Golf, Part Six: Breathing & Tempo

The fifth in a series of articles about the golf swing. Familiarity with previous articles would be of benefit.

Tempo in golf has to do with the characteristic style of motion. Do all of the parts consistently move at the same rate of speed, or do the parts move irregularly? All of the parts should move at the same RPM. Tempo means that the clubhead moves as fast as the hands and there should be no effort to make it go faster than them. It also means the hands should not move faster than the lead shoulder. An out-of-tempo swing produces a condition known as “clubhead throw-away”.

Personal breathing patterns (there are three methods) affect fluidity of motion, stamina, and overall health. Correct breathing sends oxygen throughout the body, better breaks down foods, and more efficiently unlocks energy cells. It is important to understand the breathing process to appreciate the possibility of playing better golf by breathing correctly. Everyone breathed correctly at one time, but its process usually goes by the wayside as we come to terms with modern civilization.

We are all aware of the function of the lungs. One of them has three compartments, one on top of another. The other has two.

  1. Shallow breathing is accomplished by inhaling and exhaling through the mouth. Couch potatoes and smoker’s are usually shallow breathers, but this method is not limited, and all couch potatoes and smokers are not shallow breathers. Air reaches only the top lung compartments, but all of the air is not usually expelled before the next inhalation. The remaining compartments are left to stagnate. Quite obviously, this method affects energy and health.
  2. Diaphragm (belly) breathing is inhalation through the nose. It fills up to four of the compartments. People who exercise or sing are examples of this style. Diaphragm breathing supplies better oxygen levels and helps to purify the blood, but the lone lower chamber is left to stagnate.
  3. Chi (deep) breathing is exhalation through the nose. It brings air to the lower chamber: its circulation better touches kidneys, liver, heart, spleen as well. Better emotional control is assured. Only the trained, and babies, exemplify Chi breathing.

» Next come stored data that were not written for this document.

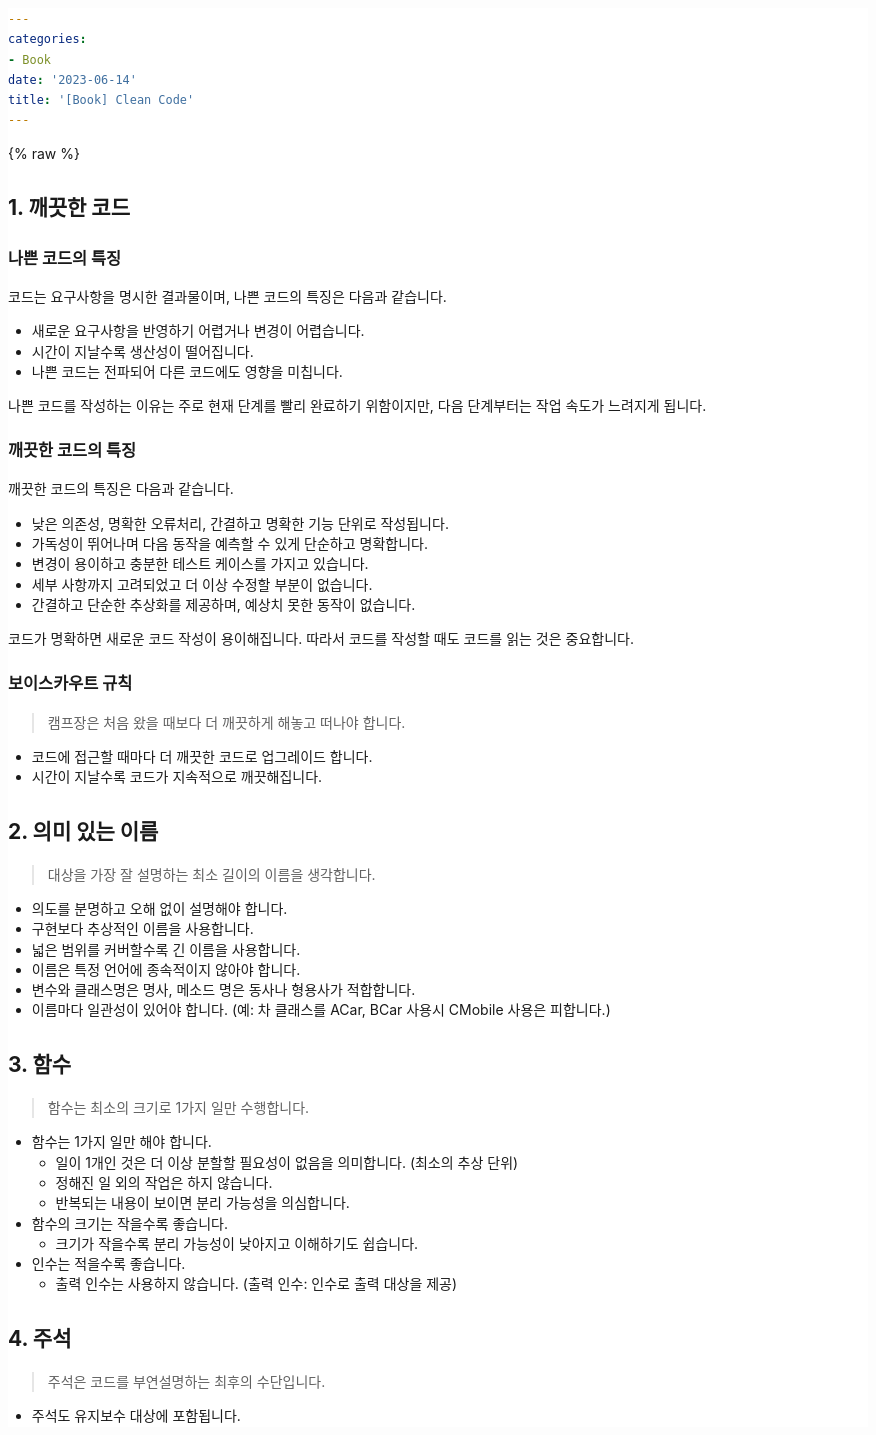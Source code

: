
 ```yaml
---
categories:
- Book
date: '2023-06-14'
title: '[Book] Clean Code'
---
```


{% raw %}
## 1. 깨끗한 코드
### 나쁜 코드의 특징
코드는 요구사항을 명시한 결과물이며, 나쁜 코드의 특징은 다음과 같습니다.

- 새로운 요구사항을 반영하기 어렵거나 변경이 어렵습니다.
- 시간이 지날수록 생산성이 떨어집니다.
- 나쁜 코드는 전파되어 다른 코드에도 영향을 미칩니다.

나쁜 코드를 작성하는 이유는 주로 현재 단계를 빨리 완료하기 위함이지만, 다음 단계부터는 작업 속도가 느려지게 됩니다.

### 깨끗한 코드의 특징
깨끗한 코드의 특징은 다음과 같습니다.

- 낮은 의존성, 명확한 오류처리, 간결하고 명확한 기능 단위로 작성됩니다.
- 가독성이 뛰어나며 다음 동작을 예측할 수 있게 단순하고 명확합니다.
- 변경이 용이하고 충분한 테스트 케이스를 가지고 있습니다.
- 세부 사항까지 고려되었고 더 이상 수정할 부분이 없습니다.
- 간결하고 단순한 추상화를 제공하며, 예상치 못한 동작이 없습니다.

코드가 명확하면 새로운 코드 작성이 용이해집니다. 따라서 코드를 작성할 때도 코드를 읽는 것은 중요합니다.

### 보이스카우트 규칙
> 캠프장은 처음 왔을 때보다 더 깨끗하게 해놓고 떠나야 합니다.<br>

- 코드에 접근할 때마다 더 깨끗한 코드로 업그레이드 합니다.
- 시간이 지날수록 코드가 지속적으로 깨끗해집니다.

## 2. 의미 있는 이름
> 대상을 가장 잘 설명하는 최소 길이의 이름을 생각합니다.<br>

- 의도를 분명하고 오해 없이 설명해야 합니다.
- 구현보다 추상적인 이름을 사용합니다.
- 넓은 범위를 커버할수록 긴 이름을 사용합니다.
- 이름은 특정 언어에 종속적이지 않아야 합니다.
- 변수와 클래스명은 명사, 메소드 명은 동사나 형용사가 적합합니다.
- 이름마다 일관성이 있어야 합니다. (예: 차 클래스를 ACar, BCar 사용시 CMobile 사용은 피합니다.)

## 3. 함수
>함수는 최소의 크기로 1가지 일만 수행합니다.

- 함수는 1가지 일만 해야 합니다.
	- 일이 1개인 것은 더 이상 분할할 필요성이 없음을 의미합니다. (최소의 추상 단위)
	- 정해진 일 외의 작업은 하지 않습니다.
	- 반복되는 내용이 보이면 분리 가능성을 의심합니다.
- 함수의 크기는 작을수록 좋습니다.
	- 크기가 작을수록 분리 가능성이 낮아지고 이해하기도 쉽습니다.
- 인수는 적을수록 좋습니다.
	- 출력 인수는 사용하지 않습니다. (출력 인수: 인수로 출력 대상을 제공)

## 4. 주석
> 주석은 코드를 부연설명하는 최후의 수단입니다.<br>

- 주석도 유지보수 대상에 포함됩니다.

Checking the breathing process: Lie on a bed and place either intertwined hands or a book upon the chest. Breathe normally. If the book is rising, you are a shallow breather. If the belly is rising, you are a diaphragm breather. If neither is rising but moving ever so slightly upward, you are a Chi breather.

Here’s How: Changing the breathing pattern is not easy and takes some time for the proper breathing muscles have not done anything for years. But, there is more at stake than a better golf game. Initially, lie on a bed and place two fingers about two inches below the bellybutton. To revitalize the muscles, practice allowing breathing to push the fingers up and pull them back. When you feel comfortable with the newly activated muscles, move them upward to inhale and downward to exhale. You should practice the process when driving a car or walking about. Once you have committed don’t give up until the process is second nature. It will come.